Sofia: maternità e disuguaglianze sociali nel Marocco di oggi. In sala il film premiato a Cannes per la miglior sceneggiatura
Sofia, primo lungometraggio della giovane e brillante regista marocchina Meryem Benm’Barek-Aloïsi, già premio per la migliore sceneggiatura nella sezione Un Certain Regard all’ultimo Festival di Cannes, è arrivato nelle sale italiane.
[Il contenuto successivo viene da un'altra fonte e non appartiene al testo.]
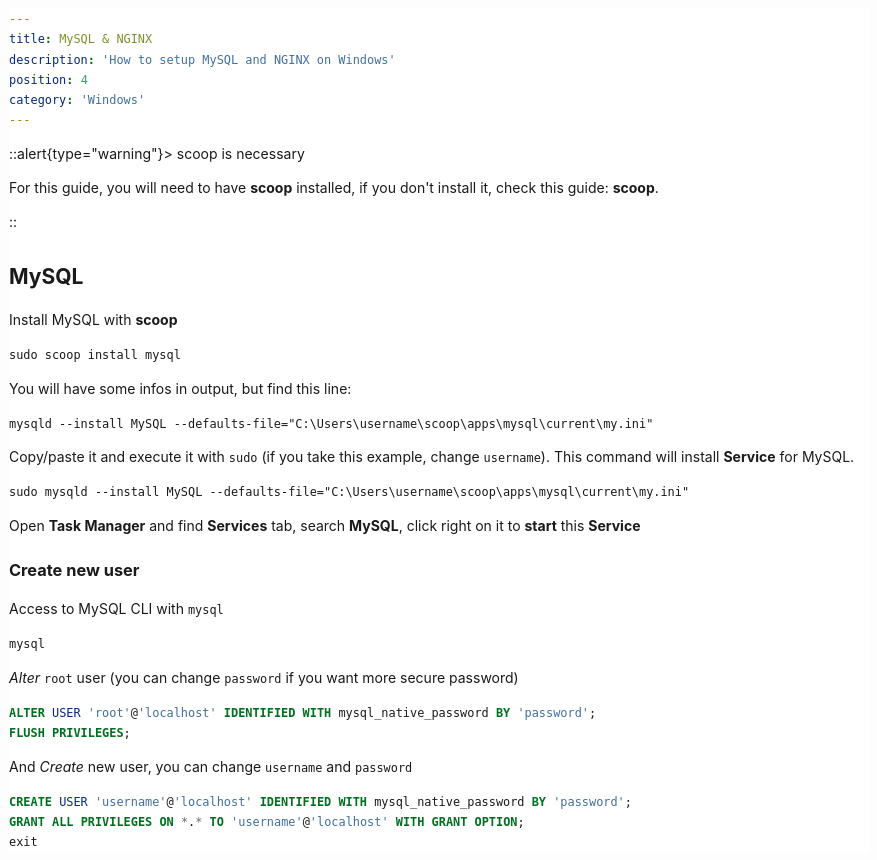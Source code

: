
 ```yaml
---
title: MySQL & NGINX
description: 'How to setup MySQL and NGINX on Windows'
position: 4
category: 'Windows'
---
```


::alert{type="warning"}> scoop is necessary

For this guide, you will need to have **scoop** installed, if you don't install it, check this guide: **scoop**.

::

## MySQL

Install MySQL with **scoop**

```powershell[PowerShell]
sudo scoop install mysql
```

You will have some infos in output, but find this line:

```powershell[Output]
mysqld --install MySQL --defaults-file="C:\Users\username\scoop\apps\mysql\current\my.ini"
```

Copy/paste it and execute it with `sudo` (if you take this example, change `username`). This command will install **Service** for MySQL.

```powershell[PowerShell]
sudo mysqld --install MySQL --defaults-file="C:\Users\username\scoop\apps\mysql\current\my.ini"
```

Open **Task Manager** and find **Services** tab, search **MySQL**, click right on it to **start** this **Service**

<content-image source="task-manager.webp"></content-image>

### Create new user

Access to MySQL CLI with `mysql`

```powershell[PowerShell]
mysql
```

*Alter* `root` user (you can change `password` if you want more secure password)

```sql
ALTER USER 'root'@'localhost' IDENTIFIED WITH mysql_native_password BY 'password';
FLUSH PRIVILEGES;
```

And *Create* new user, you can change `username` and `password`

```sql
CREATE USER 'username'@'localhost' IDENTIFIED WITH mysql_native_password BY 'password';
GRANT ALL PRIVILEGES ON *.* TO 'username'@'localhost' WITH GRANT OPTION;
exit
```


[^1]: For some browser, you will need to restart it.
Con Sofia, Meryem Benm’Barek-Aloïsi porta sullo schermo una protagonista pronta a diventare paradigma di un nuovo femminile, cosciente e in grado di mostrare forza e spregiudicatezza persino nelle condizioni più avverse e claustrofobiche.
>> Sofia mette in luce non solo le disuguaglianze fra uomo e donna in una società come quella marocchina, mossa ancora da leggi patriarcali, ma focalizza – ed è qui che lo sguardo di Benm’Barek-Aloïsi si fa più intenso – le disuguaglianze sociali e quella spinta liberista di un paese in crescita economica che precede sempre i cambiamenti democratici.
Il film è introdotto da una segnalazione legislativa «articolo 490 del codice penale marocchino: tutte le persone di sesso opposto non legate da vincolo matrimoniale che hanno rapporti sessuali sono punibili con la reclusione fino a un anno». Su questa citazione si apre l’interno familiare di Sofia (interpretata con maestria da Maha Alemi), siamo a Casablanca dove le famiglie di due sorelle – la madre e la zia della protagonista – stanno pranzando e discutendo di un accordo che porterà il padre di Sofia a lavorare con i cognati, già ricchi imprenditori. Durante il dolce la ragazza inizia ad accusare fitte al basso ventre e la cugina medico Lena (che ha la bellezza e il magnetismo naturale di Sarah Perles) l’accompagna in ospedale dove le vengono immediatamente richiesti i documenti del marito, senza i quali non è possibile ricoverarla nemmeno per una visita. Inizia così un difficile percorso che condurrà Sofia fra le spire della legislazione (compresa una notte in prigione) e mobiliterà le donne della famiglia, soprattutto Lena e la zia Leila (Lubna Azabal che sfoggia qui un’eleganza à la Marisa Berenson), costrette a lambiccarsi per trovare una soluzione all’onta portata in casa da Sofia.Sofia passerà da uno stato catatonico e rallentato, ci convinciamo di essere di fronte a un’adolescente sprovveduta, cresciuta senza alcuna esperienza del mondo, a una dimostrazione di terribile autodeterminazione che, se per le donne più adulte della famiglia è più facile da comprendere -perché concorde con il ruolo conservativo della donna in una società maschilista come quella marocchina – per Lena, avviata alla professione medica e giovane donna di grande sensibilità diventa impossibile.
Sofia permette a Meryem Benm’Barek-Aloïsi di tratteggiare una figura unica nel cinema contemporaneo, paradigma di un nuovo femminile, giovane ma già cosciente e autodeterminato, in grado di superare il cinismo più gelido dell’età adulta. Sofia nelle prime battute del film ci sembra catatonica, priva di stimoli, in realtà è l’unico personaggio a mostrare un cambiamento personale lucido e meditato.
Meryem Benm’Barek-Aloïsi nella seconda parte del film ritrae Sofia en plein air, lontano dagli anfratti e dal buio delle ambientazioni iniziali, illuminata dal sole e controvento; è quasi una figura sacra nei primi piani iconici della regista, con la sua bambina in grembo, la camera la segue fino all’abbraccio di un’eleganza tradizionale, che contrasta con le bellezze occidentalizzate della cugina Lena e della zia Leila. È così che Sofia sceglie di non contrapporsi alla cultura maschilista in cui è cresciuta ma di sposarla, riuscendo a ottenere ciò che vuole pur mantenendo lo status quo.
Per farlo Sofia sa che dovrà pagare un prezzo altissimo ed è pronta a farlo con stoico e raggelante coraggio che l’avvicinano alle più complesse eroine del cinema e della letteratura.